Recorded data ▸
*** Block opens ***

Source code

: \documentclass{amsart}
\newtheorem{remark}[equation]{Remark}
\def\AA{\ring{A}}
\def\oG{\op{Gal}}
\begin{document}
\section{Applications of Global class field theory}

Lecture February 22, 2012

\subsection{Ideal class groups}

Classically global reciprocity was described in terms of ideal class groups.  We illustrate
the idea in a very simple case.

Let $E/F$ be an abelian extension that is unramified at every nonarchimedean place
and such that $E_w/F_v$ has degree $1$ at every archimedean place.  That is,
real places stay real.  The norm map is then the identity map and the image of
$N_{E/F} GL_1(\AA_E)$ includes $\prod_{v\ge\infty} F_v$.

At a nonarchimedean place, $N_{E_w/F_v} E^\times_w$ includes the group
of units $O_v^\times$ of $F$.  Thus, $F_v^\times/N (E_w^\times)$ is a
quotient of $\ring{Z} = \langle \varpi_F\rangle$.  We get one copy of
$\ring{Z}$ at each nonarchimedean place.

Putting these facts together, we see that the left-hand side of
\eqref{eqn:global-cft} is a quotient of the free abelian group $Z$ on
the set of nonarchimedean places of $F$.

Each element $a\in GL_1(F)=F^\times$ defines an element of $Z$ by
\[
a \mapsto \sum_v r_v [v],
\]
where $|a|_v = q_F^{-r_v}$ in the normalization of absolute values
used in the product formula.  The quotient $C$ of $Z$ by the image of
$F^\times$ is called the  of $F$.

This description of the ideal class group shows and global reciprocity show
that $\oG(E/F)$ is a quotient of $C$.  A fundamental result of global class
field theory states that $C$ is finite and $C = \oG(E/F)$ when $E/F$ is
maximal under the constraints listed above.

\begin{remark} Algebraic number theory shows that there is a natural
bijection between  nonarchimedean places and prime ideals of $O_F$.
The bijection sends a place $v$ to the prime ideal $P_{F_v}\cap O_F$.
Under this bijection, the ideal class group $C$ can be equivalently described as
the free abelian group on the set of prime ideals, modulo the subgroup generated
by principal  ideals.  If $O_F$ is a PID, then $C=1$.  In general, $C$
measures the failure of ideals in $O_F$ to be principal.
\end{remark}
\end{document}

*** Block closes ***
*** Block opens ***

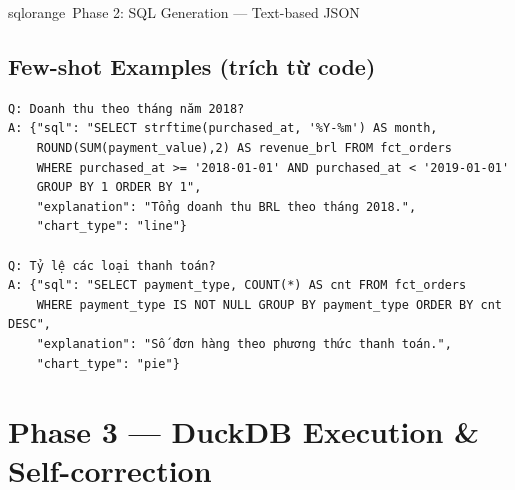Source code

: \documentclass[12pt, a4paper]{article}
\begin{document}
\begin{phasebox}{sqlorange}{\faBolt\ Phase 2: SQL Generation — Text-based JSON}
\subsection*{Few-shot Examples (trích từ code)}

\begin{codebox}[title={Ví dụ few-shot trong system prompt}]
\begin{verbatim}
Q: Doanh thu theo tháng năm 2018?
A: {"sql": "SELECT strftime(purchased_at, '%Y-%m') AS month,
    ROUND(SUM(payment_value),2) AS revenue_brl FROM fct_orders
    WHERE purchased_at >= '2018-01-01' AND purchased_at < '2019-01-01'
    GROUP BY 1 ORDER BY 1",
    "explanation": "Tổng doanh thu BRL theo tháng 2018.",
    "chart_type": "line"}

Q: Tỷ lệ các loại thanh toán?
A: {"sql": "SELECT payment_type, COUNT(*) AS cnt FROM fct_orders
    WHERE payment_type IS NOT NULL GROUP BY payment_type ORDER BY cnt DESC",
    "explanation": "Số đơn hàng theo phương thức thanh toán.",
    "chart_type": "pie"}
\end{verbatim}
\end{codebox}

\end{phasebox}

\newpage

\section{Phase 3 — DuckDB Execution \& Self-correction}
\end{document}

*** Block closes ***
*** Block opens ***

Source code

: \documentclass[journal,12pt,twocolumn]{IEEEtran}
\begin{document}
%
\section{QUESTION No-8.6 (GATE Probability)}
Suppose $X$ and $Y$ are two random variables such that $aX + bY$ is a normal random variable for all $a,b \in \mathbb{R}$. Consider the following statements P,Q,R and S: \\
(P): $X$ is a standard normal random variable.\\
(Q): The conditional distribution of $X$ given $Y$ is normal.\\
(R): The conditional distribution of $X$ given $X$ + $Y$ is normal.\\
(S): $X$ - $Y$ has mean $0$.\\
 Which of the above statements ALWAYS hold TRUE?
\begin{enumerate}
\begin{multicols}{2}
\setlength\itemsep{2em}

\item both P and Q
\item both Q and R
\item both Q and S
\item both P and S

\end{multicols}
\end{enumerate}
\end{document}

*** Block closes ***

Exercise ▸
Copy out every line of the records that the string "free" appears in.

Reply to the task ▸
\eqref{eqn:global-cft} is a quotient of the free abelian group $Z$ on
the free abelian group on the set of prime ideals, modulo the subgroup generated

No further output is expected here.